Pest control: why the bugs are winning

Moths in your jumpers, ants in the fruit bowl, nits in your hair: are the pests winning – or does it just feel that way?

The culprits smuggled themselves into Alison Burt's home, hidden ingeniously in a piano. By the time she finally tracked down the source of the infiltration, it was too late: she had already torn up the carpet and been forced to throw out some clothes. "Who'd have known you had to fumigate the damned piano?" she says, exasperated.

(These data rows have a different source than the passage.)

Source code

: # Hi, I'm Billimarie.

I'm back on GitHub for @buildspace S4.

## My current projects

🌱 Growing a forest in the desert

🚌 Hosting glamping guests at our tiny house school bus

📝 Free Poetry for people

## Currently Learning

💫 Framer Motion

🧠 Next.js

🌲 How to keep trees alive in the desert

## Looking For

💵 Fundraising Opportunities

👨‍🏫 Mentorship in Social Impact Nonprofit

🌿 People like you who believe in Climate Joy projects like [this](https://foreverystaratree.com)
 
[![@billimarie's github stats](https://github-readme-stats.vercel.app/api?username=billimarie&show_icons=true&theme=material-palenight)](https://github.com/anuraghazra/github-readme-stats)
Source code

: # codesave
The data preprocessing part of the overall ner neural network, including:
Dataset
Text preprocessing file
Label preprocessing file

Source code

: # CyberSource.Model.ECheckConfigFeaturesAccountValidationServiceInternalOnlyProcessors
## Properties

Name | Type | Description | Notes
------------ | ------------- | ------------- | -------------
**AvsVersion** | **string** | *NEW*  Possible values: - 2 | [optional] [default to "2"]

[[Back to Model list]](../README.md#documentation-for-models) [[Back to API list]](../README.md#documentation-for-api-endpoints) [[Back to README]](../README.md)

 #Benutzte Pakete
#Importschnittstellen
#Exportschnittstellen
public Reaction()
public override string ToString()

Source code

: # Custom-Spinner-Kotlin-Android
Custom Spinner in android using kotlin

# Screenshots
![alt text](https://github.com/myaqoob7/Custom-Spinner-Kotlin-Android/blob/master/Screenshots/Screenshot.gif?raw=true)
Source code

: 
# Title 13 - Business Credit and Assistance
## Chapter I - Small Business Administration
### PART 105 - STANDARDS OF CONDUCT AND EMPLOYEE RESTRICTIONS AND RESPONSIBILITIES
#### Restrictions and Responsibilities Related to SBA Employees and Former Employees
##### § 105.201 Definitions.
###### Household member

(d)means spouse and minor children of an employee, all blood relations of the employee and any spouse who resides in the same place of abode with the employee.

It is the felt wrapped around a piano's hammers that produces its distinctive sound, and to Tineola bisselliella – the pale gold, papery smudges otherwise known as clothes moths – felt is a veritable feast. Although not quite enough of a feast to stop them raiding the wardrobes, too, says Burt, a lawyer from London: "They do prefer Cos to Uniqlo – that's been proved over and over again in my drawers. They like the good stuff."

The final straw came when she suffered a second invasion, of tiny tropical ants. These turned out to have sneaked back to Britain via a neighbour's exotic holiday in the Dominican Republic. "I just felt like going out to camp in the middle of the road and saying, 'Wildlife, it's all yours'," Burt says.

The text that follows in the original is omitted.